*YOUR INSTRUCTIONS:* Begin at the line containing "Congratulations, you have" in the entries below and end at the line containing "a lowercase letter."; transcribe that range exactly and nothing outside it.

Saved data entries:

'''

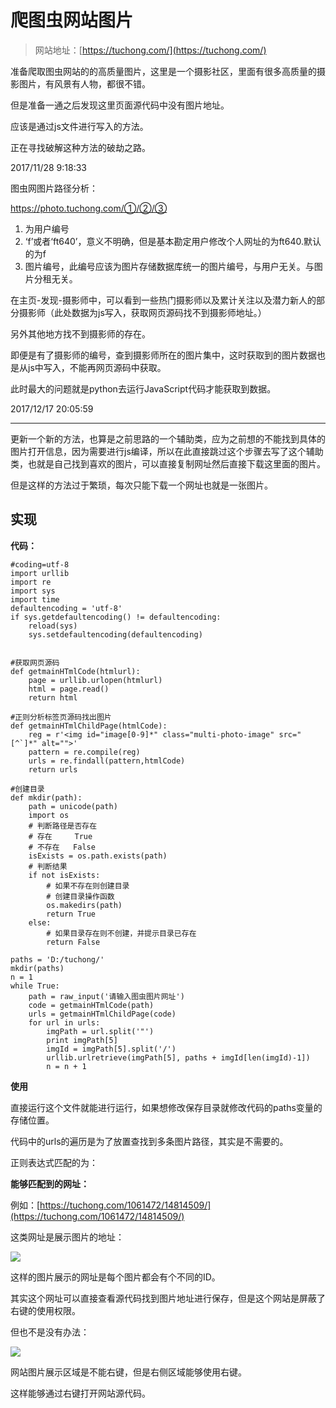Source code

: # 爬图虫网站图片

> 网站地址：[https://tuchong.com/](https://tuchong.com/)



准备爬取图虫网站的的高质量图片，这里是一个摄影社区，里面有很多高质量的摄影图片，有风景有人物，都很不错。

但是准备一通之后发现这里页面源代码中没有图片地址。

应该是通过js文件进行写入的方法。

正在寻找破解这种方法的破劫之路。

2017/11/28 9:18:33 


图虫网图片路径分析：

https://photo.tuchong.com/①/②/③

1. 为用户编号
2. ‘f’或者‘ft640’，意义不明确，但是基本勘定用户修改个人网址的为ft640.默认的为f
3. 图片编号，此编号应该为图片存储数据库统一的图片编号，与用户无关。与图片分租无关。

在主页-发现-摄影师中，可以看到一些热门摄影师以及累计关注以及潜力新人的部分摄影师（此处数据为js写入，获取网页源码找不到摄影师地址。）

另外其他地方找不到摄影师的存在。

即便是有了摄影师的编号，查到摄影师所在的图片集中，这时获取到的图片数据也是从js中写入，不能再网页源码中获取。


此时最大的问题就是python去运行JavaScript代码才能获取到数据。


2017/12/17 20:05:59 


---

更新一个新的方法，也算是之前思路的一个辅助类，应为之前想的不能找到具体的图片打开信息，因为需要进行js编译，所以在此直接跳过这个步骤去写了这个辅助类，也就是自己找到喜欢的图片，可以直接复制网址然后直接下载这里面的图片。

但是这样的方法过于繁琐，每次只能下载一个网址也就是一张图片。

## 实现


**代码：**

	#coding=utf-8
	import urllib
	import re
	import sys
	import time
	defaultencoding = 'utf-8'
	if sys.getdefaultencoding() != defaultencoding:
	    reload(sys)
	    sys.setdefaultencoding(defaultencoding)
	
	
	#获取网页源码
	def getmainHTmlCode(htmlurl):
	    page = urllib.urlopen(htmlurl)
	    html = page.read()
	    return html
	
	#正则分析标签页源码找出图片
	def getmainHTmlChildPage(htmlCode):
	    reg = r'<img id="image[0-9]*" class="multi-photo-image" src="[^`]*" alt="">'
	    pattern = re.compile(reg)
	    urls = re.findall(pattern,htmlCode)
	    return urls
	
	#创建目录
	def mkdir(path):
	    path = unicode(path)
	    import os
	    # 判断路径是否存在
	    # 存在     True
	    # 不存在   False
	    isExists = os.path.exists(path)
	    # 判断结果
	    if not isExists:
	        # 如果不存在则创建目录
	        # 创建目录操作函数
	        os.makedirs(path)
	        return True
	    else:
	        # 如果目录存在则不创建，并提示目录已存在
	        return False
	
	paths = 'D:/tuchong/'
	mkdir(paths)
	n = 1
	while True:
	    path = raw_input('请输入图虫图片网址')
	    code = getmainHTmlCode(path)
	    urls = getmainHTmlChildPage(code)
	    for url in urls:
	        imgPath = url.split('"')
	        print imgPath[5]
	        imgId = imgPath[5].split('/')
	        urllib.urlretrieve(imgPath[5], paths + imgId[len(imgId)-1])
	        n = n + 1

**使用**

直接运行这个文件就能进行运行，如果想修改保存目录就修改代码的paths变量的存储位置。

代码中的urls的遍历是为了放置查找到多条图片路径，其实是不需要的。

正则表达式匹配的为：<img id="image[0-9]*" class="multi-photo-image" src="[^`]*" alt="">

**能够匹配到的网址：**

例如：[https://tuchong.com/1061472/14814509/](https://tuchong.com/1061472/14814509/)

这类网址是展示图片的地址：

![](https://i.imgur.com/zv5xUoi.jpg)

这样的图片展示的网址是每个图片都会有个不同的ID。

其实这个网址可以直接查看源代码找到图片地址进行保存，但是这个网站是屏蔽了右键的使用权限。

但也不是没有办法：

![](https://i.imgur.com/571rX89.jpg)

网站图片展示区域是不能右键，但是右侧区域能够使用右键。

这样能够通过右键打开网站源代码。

'''
'''

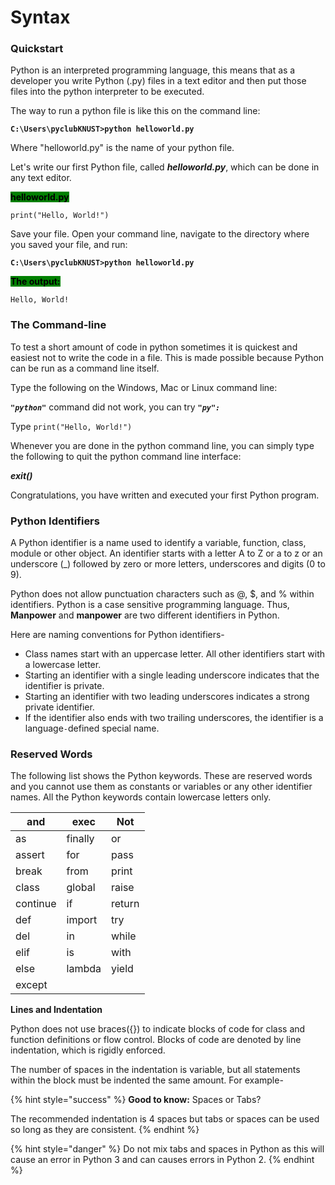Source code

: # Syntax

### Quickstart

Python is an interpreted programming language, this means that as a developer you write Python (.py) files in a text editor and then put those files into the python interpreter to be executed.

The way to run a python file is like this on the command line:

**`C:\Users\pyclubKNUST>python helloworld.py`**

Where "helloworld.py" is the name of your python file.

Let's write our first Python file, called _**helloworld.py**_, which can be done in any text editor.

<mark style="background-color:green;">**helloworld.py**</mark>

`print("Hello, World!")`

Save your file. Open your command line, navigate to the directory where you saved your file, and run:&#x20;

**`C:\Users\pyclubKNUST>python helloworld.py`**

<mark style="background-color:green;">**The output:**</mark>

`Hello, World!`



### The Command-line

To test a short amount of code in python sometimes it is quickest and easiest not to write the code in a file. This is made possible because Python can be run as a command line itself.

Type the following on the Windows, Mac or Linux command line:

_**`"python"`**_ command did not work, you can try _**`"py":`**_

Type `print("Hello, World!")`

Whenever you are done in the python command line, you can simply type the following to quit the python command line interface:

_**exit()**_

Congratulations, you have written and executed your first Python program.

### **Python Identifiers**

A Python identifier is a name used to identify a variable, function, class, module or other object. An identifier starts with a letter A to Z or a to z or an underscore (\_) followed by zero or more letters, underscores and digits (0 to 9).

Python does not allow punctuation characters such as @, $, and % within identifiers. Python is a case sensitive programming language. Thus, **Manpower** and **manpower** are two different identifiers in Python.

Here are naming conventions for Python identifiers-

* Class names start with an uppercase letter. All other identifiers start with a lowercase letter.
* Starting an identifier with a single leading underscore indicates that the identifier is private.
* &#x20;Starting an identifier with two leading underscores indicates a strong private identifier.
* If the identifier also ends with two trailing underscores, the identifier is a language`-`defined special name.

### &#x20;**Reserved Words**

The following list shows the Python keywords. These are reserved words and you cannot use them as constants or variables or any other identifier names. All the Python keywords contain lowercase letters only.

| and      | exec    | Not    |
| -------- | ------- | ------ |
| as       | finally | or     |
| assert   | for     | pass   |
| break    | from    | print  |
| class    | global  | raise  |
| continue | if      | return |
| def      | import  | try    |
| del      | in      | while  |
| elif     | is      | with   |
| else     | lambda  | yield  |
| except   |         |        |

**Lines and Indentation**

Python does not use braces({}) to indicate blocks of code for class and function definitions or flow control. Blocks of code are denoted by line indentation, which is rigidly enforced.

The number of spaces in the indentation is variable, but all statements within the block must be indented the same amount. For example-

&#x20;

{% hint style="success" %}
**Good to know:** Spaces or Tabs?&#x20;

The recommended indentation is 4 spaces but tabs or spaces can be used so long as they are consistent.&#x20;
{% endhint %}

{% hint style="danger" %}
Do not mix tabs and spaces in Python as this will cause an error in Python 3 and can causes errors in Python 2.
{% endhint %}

'''

*COMPLETED TASK:*
Congratulations, you have written and executed your first Python program.

### **Python Identifiers**

A Python identifier is a name used to identify a variable, function, class, module or other object. An identifier starts with a letter A to Z or a to z or an underscore (\_) followed by zero or more letters, underscores and digits (0 to 9).

Python does not allow punctuation characters such as @, $, and % within identifiers. Python is a case sensitive programming language. Thus, **Manpower** and **manpower** are two different identifiers in Python.

Here are naming conventions for Python identifiers-

* Class names start with an uppercase letter. All other identifiers start with a lowercase letter.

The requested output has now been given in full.